PROMPT:
Omit every picture, then give all the entries again exactly.

<<<<

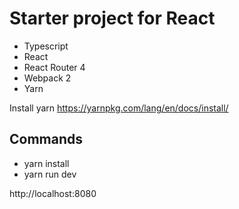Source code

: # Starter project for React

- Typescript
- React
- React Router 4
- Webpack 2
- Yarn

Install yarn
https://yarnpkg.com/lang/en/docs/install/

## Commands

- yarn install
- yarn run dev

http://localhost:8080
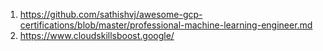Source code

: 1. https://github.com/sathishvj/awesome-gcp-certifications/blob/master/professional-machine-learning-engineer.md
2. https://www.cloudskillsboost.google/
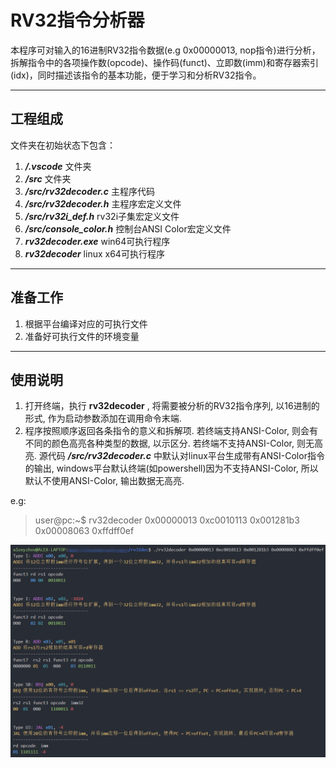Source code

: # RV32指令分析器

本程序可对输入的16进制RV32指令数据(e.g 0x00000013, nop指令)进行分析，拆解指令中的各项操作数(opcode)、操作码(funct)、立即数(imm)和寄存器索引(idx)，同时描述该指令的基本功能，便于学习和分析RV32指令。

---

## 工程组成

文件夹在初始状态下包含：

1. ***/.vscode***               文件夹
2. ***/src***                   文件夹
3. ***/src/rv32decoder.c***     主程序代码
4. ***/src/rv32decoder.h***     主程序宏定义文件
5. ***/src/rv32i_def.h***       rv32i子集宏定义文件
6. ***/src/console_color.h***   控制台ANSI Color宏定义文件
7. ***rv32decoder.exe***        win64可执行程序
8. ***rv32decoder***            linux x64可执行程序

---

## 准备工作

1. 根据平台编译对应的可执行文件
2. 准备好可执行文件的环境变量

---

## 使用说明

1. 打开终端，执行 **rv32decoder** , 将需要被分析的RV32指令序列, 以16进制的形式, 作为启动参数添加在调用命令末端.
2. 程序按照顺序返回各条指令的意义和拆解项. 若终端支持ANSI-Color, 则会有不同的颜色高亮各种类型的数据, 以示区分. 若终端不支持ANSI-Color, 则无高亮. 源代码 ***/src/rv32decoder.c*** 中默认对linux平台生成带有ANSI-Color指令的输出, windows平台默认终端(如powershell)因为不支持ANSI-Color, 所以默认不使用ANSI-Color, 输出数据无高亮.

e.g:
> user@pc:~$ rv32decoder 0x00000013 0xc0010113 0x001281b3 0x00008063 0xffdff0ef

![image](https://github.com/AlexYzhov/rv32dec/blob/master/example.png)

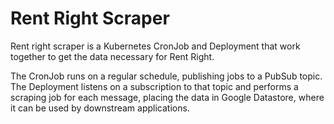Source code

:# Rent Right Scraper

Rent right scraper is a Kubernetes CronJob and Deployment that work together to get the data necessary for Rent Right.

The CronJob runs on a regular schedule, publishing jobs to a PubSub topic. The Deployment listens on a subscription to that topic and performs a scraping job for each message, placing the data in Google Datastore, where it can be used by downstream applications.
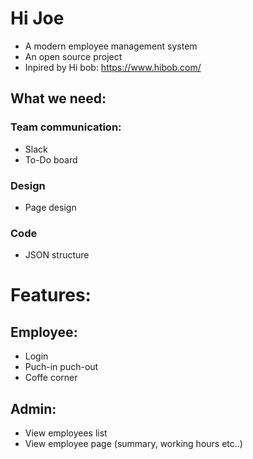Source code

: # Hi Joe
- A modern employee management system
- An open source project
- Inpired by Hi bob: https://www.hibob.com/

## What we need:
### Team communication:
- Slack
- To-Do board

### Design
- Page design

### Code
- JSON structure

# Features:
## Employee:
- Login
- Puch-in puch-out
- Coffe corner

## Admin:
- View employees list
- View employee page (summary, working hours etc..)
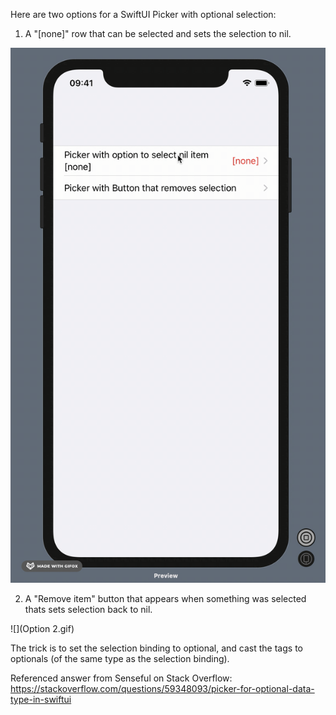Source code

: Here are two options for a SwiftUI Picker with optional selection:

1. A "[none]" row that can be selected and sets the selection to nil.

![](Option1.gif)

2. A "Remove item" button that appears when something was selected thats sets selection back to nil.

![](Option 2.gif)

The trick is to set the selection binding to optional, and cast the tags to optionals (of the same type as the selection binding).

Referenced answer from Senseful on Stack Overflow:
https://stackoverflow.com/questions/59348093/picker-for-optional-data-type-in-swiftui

>>>>

RESULT OF THE TASK:
Source code

: # Starter project for React

- Typescript
- React
- React Router 4
- Webpack 2
- Yarn

Install yarn
https://yarnpkg.com/lang/en/docs/install/

## Commands

- yarn install
- yarn run dev

http://localhost:8080
Source code

: 1. https://github.com/sathishvj/awesome-gcp-certifications/blob/master/professional-machine-learning-engineer.md
2. https://www.cloudskillsboost.google/
Source code

: # RV32指令分析器

本程序可对输入的16进制RV32指令数据(e.g 0x00000013, nop指令)进行分析，拆解指令中的各项操作数(opcode)、操作码(funct)、立即数(imm)和寄存器索引(idx)，同时描述该指令的基本功能，便于学习和分析RV32指令。

---

## 工程组成

文件夹在初始状态下包含：

1. ***/.vscode***               文件夹
2. ***/src***                   文件夹
3. ***/src/rv32decoder.c***     主程序代码
4. ***/src/rv32decoder.h***     主程序宏定义文件
5. ***/src/rv32i_def.h***       rv32i子集宏定义文件
6. ***/src/console_color.h***   控制台ANSI Color宏定义文件
7. ***rv32decoder.exe***        win64可执行程序
8. ***rv32decoder***            linux x64可执行程序

---

## 准备工作

1. 根据平台编译对应的可执行文件
2. 准备好可执行文件的环境变量

---

## 使用说明

1. 打开终端，执行 **rv32decoder** , 将需要被分析的RV32指令序列, 以16进制的形式, 作为启动参数添加在调用命令末端.
2. 程序按照顺序返回各条指令的意义和拆解项. 若终端支持ANSI-Color, 则会有不同的颜色高亮各种类型的数据, 以示区分. 若终端不支持ANSI-Color, 则无高亮. 源代码 ***/src/rv32decoder.c*** 中默认对linux平台生成带有ANSI-Color指令的输出, windows平台默认终端(如powershell)因为不支持ANSI-Color, 所以默认不使用ANSI-Color, 输出数据无高亮.

e.g:
> user@pc:~$ rv32decoder 0x00000013 0xc0010113 0x001281b3 0x00008063 0xffdff0ef

![image](https://github.com/AlexYzhov/rv32dec/blob/master/example.png)

Source code

:# Rent Right Scraper

Rent right scraper is a Kubernetes CronJob and Deployment that work together to get the data necessary for Rent Right.

The CronJob runs on a regular schedule, publishing jobs to a PubSub topic. The Deployment listens on a subscription to that topic and performs a scraping job for each message, placing the data in Google Datastore, where it can be used by downstream applications.
Source code

: # Hi Joe
- A modern employee management system
- An open source project
- Inpired by Hi bob: https://www.hibob.com/

## What we need:
### Team communication:
- Slack
- To-Do board

### Design
- Page design

### Code
- JSON structure

# Features:
## Employee:
- Login
- Puch-in puch-out
- Coffe corner

## Admin:
- View employees list
- View employee page (summary, working hours etc..)
Source code

: Here are two options for a SwiftUI Picker with optional selection:

1. A "[none]" row that can be selected and sets the selection to nil.

![](Option1.gif)

2. A "Remove item" button that appears when something was selected thats sets selection back to nil.

![](Option 2.gif)

The trick is to set the selection binding to optional, and cast the tags to optionals (of the same type as the selection binding).

Referenced answer from Senseful on Stack Overflow:
https://stackoverflow.com/questions/59348093/picker-for-optional-data-type-in-swiftui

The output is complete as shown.